But if they do it right, they'll make the news sites happy as they are going
out of business. The news sites will blame the users. Also, if they do it
right, the users will be blaming the news sites and not Google.

I think Google is out to call Rupert Murdoch's bluff.

------
decklin
I would have trouble explaining this to my parents, or anyone not familiar
with how cookies or "cloaking" work. I just heard the BBC world report (radio)
summarize this coverage a few minutes ago; it made it sound like

\- Google copies and stores news articles and serves them to users

\- Google decides when users have to sign in upon visiting third-party news
site.

These misconceptions are great if you're Rupert Murdoch. In reality, the
change in Google's policy is minor:

\- You are permitted to serve different content than the bot got (i.e. make
them sign in) _if_ the cookie on the other end has already requested 5 (or
whatever) articles

\- You could do that before, of course, but you would have gotten delisted for
cloaking, just as with Google's web index. This is a new exception to that
rule.

Laypersons have enough trouble understanding that news sites are not obligated
to serve their content to Google. Making the issue more complicated (even if
this isn't very complicated to us) may not be a good PR move.

------
Maro
"Some readers have discovered they can avoid paying subscription fees to
newspaper websites by calling up their pages via Google."

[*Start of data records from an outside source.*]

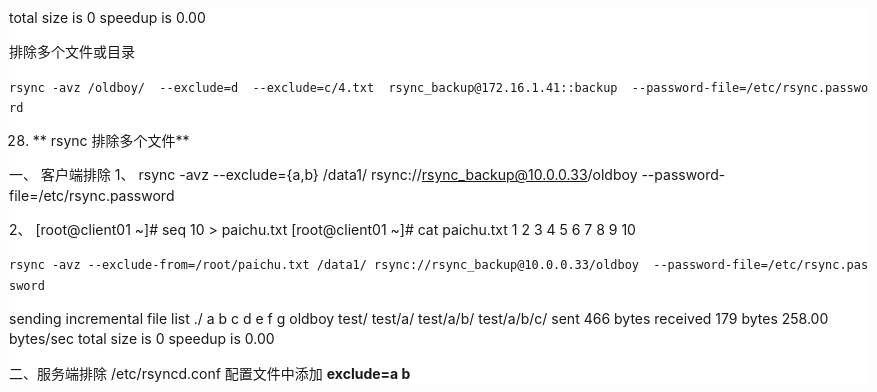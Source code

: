 total size is 0  speedup is 0.00


排除多个文件或目录
```
rsync -avz /oldboy/  --exclude=d  --exclude=c/4.txt  rsync_backup@172.16.1.41::backup  --password-file=/etc/rsync.password
```






28. **  rsync  排除多个文件**

一、 客户端排除
1、
rsync -avz --exclude={a,b} /data1/ rsync://rsync_backup@10.0.0.33/oldboy  --password-file=/etc/rsync.password

2、
[root@client01 ~]# seq 10 > paichu.txt
[root@client01 ~]# cat paichu.txt 
1
2
3
4
5
6
7
8
9
10

```
rsync -avz --exclude-from=/root/paichu.txt /data1/ rsync://rsync_backup@10.0.0.33/oldboy  --password-file=/etc/rsync.password    
```
sending incremental file list
./
a
b
c
d
e
f
g
oldboy
test/
test/a/
test/a/b/
test/a/b/c/
sent 466 bytes  received 179 bytes  258.00 bytes/sec
total size is 0  speedup is 0.00


二、服务端排除
/etc/rsyncd.conf  配置文件中添加
**exclude=a b**
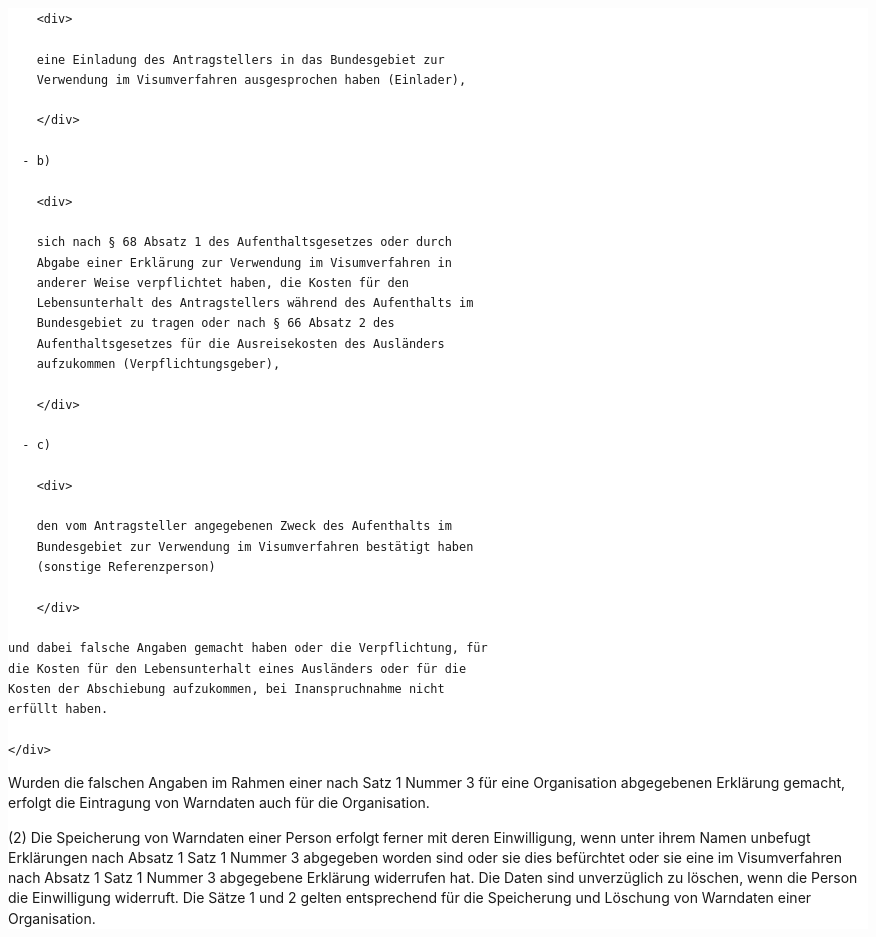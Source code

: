         <div>
        
        eine Einladung des Antragstellers in das Bundesgebiet zur
        Verwendung im Visumverfahren ausgesprochen haben (Einlader),
        
        </div>
    
      - b)
        
        <div>
        
        sich nach § 68 Absatz 1 des Aufenthaltsgesetzes oder durch
        Abgabe einer Erklärung zur Verwendung im Visumverfahren in
        anderer Weise verpflichtet haben, die Kosten für den
        Lebensunterhalt des Antragstellers während des Aufenthalts im
        Bundesgebiet zu tragen oder nach § 66 Absatz 2 des
        Aufenthaltsgesetzes für die Ausreisekosten des Ausländers
        aufzukommen (Verpflichtungsgeber),
        
        </div>
    
      - c)
        
        <div>
        
        den vom Antragsteller angegebenen Zweck des Aufenthalts im
        Bundesgebiet zur Verwendung im Visumverfahren bestätigt haben
        (sonstige Referenzperson)
        
        </div>
    
    und dabei falsche Angaben gemacht haben oder die Verpflichtung, für
    die Kosten für den Lebensunterhalt eines Ausländers oder für die
    Kosten der Abschiebung aufzukommen, bei Inanspruchnahme nicht
    erfüllt haben.
    
    </div>

Wurden die falschen Angaben im Rahmen einer nach Satz 1 Nummer 3 für
eine Organisation abgegebenen Erklärung gemacht, erfolgt die Eintragung
von Warndaten auch für die Organisation.

</div>

<div class="jurAbsatz">

(2) Die Speicherung von Warndaten einer Person erfolgt ferner mit deren
Einwilligung, wenn unter ihrem Namen unbefugt Erklärungen nach Absatz 1
Satz 1 Nummer 3 abgegeben worden sind oder sie dies befürchtet oder sie
eine im Visumverfahren nach Absatz 1 Satz 1 Nummer 3 abgegebene
Erklärung widerrufen hat. Die Daten sind unverzüglich zu löschen, wenn
die Person die Einwilligung widerruft. Die Sätze 1 und 2 gelten
entsprechend für die Speicherung und Löschung von Warndaten einer
Organisation.

</div>

</div>

</div>
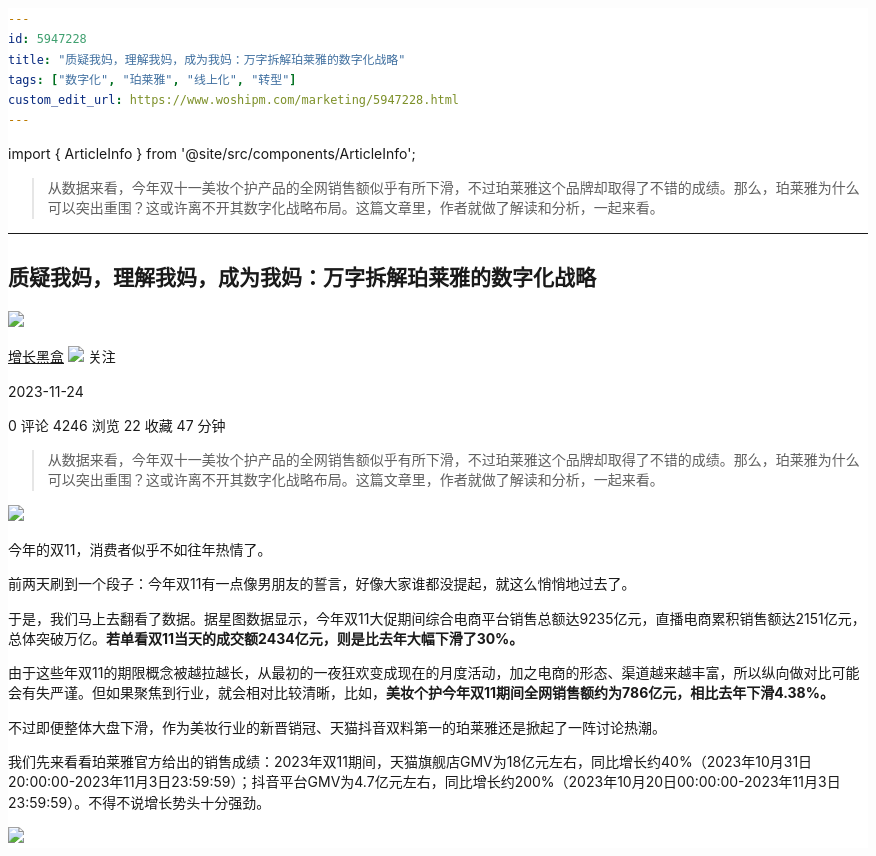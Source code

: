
 ```yaml
---
id: 5947228
title: "质疑我妈，理解我妈，成为我妈：万字拆解珀莱雅的数字化战略"
tags: ["数字化", "珀莱雅", "线上化", "转型"]
custom_edit_url: https://www.woshipm.com/marketing/5947228.html
---
```

import { ArticleInfo } from '@site/src/components/ArticleInfo';

<ArticleInfo
    author="增长黑盒"
    authorLink="https://www.woshipm.com/u/1506373"
    published="2023-11-24"
    views={4246}
    comments={0}
    collects={22}
/>

> 从数据来看，今年双十一美妆个护产品的全网销售额似乎有所下滑，不过珀莱雅这个品牌却取得了不错的成绩。那么，珀莱雅为什么可以突出重围？这或许离不开其数字化战略布局。这篇文章里，作者就做了解读和分析，一起来看。

---

## 质疑我妈，理解我妈，成为我妈：万字拆解珀莱雅的数字化战略

[![](https://static.woshipm.com/view/woshipm_api_def_20230320164655_1778.png?imageView2/1/w/72/h/72/q/100)](https://www.woshipm.com/u/1506373)

[增长黑盒](https://www.woshipm.com/u/1506373) ![](https://static.woshipm.com/tag/1122_1@2x.png) 关注

2023-11-24

0 评论 4246 浏览 22 收藏 47 分钟

> 从数据来看，今年双十一美妆个护产品的全网销售额似乎有所下滑，不过珀莱雅这个品牌却取得了不错的成绩。那么，珀莱雅为什么可以突出重围？这或许离不开其数字化战略布局。这篇文章里，作者就做了解读和分析，一起来看。

![](https://image.woshipm.com/2023/04/13/3956be58-d9ef-11ed-889f-00163e0b5ff3.jpg)

今年的双11，消费者似乎不如往年热情了。

前两天刷到一个段子：今年双11有一点像男朋友的誓言，好像大家谁都没提起，就这么悄悄地过去了。

于是，我们马上去翻看了数据。据星图数据显示，今年双11大促期间综合电商平台销售总额达9235亿元，直播电商累积销售额达2151亿元，总体突破万亿。**若单看双11当天的成交额2434亿元，则是比去年大幅下滑了30%。**

由于这些年双11的期限概念被越拉越长，从最初的一夜狂欢变成现在的月度活动，加之电商的形态、渠道越来越丰富，所以纵向做对比可能会有失严谨。但如果聚焦到行业，就会相对比较清晰，比如，**美妆个护今年双11期间全网销售额约为786亿元，相比去年下滑4.38%。**

不过即便整体大盘下滑，作为美妆行业的新晋销冠、天猫抖音双料第一的珀莱雅还是掀起了一阵讨论热潮。

我们先来看看珀莱雅官方给出的销售成绩：2023年双11期间，天猫旗舰店GMV为18亿元左右，同比增长约40%（2023年10月31日20:00:00-2023年11月3日23:59:59）；抖音平台GMV为4.7亿元左右，同比增长约200%（2023年10月20日00:00:00-2023年11月3日23:59:59）。不得不说增长势头十分强劲。

![](https://image.woshipm.com/wp-files/2023/11/uPBonOd2bCNyniCwbo2H.png)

This is absurd on so many levels. People find the article with Google, but
it's the newspaper who puts it up for free. Yes, there is a question here, but
this article is confused. The question is simple: newspapers produce content,
Google indexes it, how do they split the ad revenues? I would think that both
parties are free to put up ads on their pages, and they do, but newspapers are
trying to cut into Google's ad revenue. I'm sure they're also willing to chip
in to help pay for Google's cost of maintaining their index, after all, it's
driving traffic to them...

If we're talking about a subscription article, then Google shouldn't (can't?)
index it anyways?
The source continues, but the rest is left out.